Extracted data entries

•••••

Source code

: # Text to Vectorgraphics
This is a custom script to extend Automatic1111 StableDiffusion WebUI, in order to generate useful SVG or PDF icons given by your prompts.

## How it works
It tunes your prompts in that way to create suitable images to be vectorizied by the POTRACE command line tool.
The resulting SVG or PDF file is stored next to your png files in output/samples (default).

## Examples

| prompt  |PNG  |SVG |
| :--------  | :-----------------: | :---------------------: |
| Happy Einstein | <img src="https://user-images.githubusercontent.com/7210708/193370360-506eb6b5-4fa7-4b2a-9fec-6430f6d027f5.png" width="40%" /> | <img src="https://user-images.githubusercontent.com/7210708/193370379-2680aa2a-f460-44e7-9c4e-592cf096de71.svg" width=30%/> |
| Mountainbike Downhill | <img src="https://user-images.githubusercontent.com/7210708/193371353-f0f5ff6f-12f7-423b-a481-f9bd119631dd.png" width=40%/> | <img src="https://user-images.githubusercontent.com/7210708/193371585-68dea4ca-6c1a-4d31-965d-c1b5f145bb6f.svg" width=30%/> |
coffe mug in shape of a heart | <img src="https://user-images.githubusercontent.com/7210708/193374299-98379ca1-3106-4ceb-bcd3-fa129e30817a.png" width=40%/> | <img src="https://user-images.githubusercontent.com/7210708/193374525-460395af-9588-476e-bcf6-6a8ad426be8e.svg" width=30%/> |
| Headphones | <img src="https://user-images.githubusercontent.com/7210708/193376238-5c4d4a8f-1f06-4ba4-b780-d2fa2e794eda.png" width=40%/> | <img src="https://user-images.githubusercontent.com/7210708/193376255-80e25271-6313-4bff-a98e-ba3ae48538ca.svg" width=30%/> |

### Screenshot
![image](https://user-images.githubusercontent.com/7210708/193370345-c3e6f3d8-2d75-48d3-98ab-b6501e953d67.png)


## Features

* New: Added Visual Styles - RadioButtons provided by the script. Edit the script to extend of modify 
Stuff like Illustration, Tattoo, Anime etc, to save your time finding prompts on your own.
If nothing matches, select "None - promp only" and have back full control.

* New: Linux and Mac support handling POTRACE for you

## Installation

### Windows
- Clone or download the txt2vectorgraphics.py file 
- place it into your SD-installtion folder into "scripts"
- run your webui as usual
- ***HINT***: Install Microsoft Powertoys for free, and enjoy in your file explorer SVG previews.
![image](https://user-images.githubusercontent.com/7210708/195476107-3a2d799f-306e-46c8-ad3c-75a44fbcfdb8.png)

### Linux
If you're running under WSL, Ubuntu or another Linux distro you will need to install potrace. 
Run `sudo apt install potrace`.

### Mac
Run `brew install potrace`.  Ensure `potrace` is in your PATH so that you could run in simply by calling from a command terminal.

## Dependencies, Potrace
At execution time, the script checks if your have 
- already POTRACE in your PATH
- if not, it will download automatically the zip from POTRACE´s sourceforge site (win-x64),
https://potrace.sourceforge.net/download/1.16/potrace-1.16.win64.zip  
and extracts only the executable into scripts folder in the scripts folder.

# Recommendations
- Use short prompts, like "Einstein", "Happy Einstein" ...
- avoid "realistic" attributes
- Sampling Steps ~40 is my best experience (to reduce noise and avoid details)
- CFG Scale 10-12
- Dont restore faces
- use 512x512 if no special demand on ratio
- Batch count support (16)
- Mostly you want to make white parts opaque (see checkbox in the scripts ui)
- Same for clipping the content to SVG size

•••••

WHAT NEEDS TO BE DONE: What is needed is an exact transcription of every entry above.

RESULT FOR THIS EXERCISE:
Source code

: # Text to Vectorgraphics
This is a custom script to extend Automatic1111 StableDiffusion WebUI, in order to generate useful SVG or PDF icons given by your prompts.

## How it works
It tunes your prompts in that way to create suitable images to be vectorizied by the POTRACE command line tool.
The resulting SVG or PDF file is stored next to your png files in output/samples (default).

## Examples

| prompt  |PNG  |SVG |
| :--------  | :-----------------: | :---------------------: |
| Happy Einstein | <img src="https://user-images.githubusercontent.com/7210708/193370360-506eb6b5-4fa7-4b2a-9fec-6430f6d027f5.png" width="40%" /> | <img src="https://user-images.githubusercontent.com/7210708/193370379-2680aa2a-f460-44e7-9c4e-592cf096de71.svg" width=30%/> |
| Mountainbike Downhill | <img src="https://user-images.githubusercontent.com/7210708/193371353-f0f5ff6f-12f7-423b-a481-f9bd119631dd.png" width=40%/> | <img src="https://user-images.githubusercontent.com/7210708/193371585-68dea4ca-6c1a-4d31-965d-c1b5f145bb6f.svg" width=30%/> |
coffe mug in shape of a heart | <img src="https://user-images.githubusercontent.com/7210708/193374299-98379ca1-3106-4ceb-bcd3-fa129e30817a.png" width=40%/> | <img src="https://user-images.githubusercontent.com/7210708/193374525-460395af-9588-476e-bcf6-6a8ad426be8e.svg" width=30%/> |
| Headphones | <img src="https://user-images.githubusercontent.com/7210708/193376238-5c4d4a8f-1f06-4ba4-b780-d2fa2e794eda.png" width=40%/> | <img src="https://user-images.githubusercontent.com/7210708/193376255-80e25271-6313-4bff-a98e-ba3ae48538ca.svg" width=30%/> |

### Screenshot
![image](https://user-images.githubusercontent.com/7210708/193370345-c3e6f3d8-2d75-48d3-98ab-b6501e953d67.png)


## Features

* New: Added Visual Styles - RadioButtons provided by the script. Edit the script to extend of modify 
Stuff like Illustration, Tattoo, Anime etc, to save your time finding prompts on your own.
If nothing matches, select "None - promp only" and have back full control.

* New: Linux and Mac support handling POTRACE for you

## Installation

### Windows
- Clone or download the txt2vectorgraphics.py file 
- place it into your SD-installtion folder into "scripts"
- run your webui as usual
- ***HINT***: Install Microsoft Powertoys for free, and enjoy in your file explorer SVG previews.
![image](https://user-images.githubusercontent.com/7210708/195476107-3a2d799f-306e-46c8-ad3c-75a44fbcfdb8.png)

### Linux
If you're running under WSL, Ubuntu or another Linux distro you will need to install potrace. 
Run `sudo apt install potrace`.

### Mac
Run `brew install potrace`.  Ensure `potrace` is in your PATH so that you could run in simply by calling from a command terminal.

## Dependencies, Potrace
At execution time, the script checks if your have 
- already POTRACE in your PATH
- if not, it will download automatically the zip from POTRACE´s sourceforge site (win-x64),
https://potrace.sourceforge.net/download/1.16/potrace-1.16.win64.zip  
and extracts only the executable into scripts folder in the scripts folder.

# Recommendations
- Use short prompts, like "Einstein", "Happy Einstein" ...
- avoid "realistic" attributes
- Sampling Steps ~40 is my best experience (to reduce noise and avoid details)
- CFG Scale 10-12
- Dont restore faces
- use 512x512 if no special demand on ratio
- Batch count support (16)
- Mostly you want to make white parts opaque (see checkbox in the scripts ui)
- Same for clipping the content to SVG size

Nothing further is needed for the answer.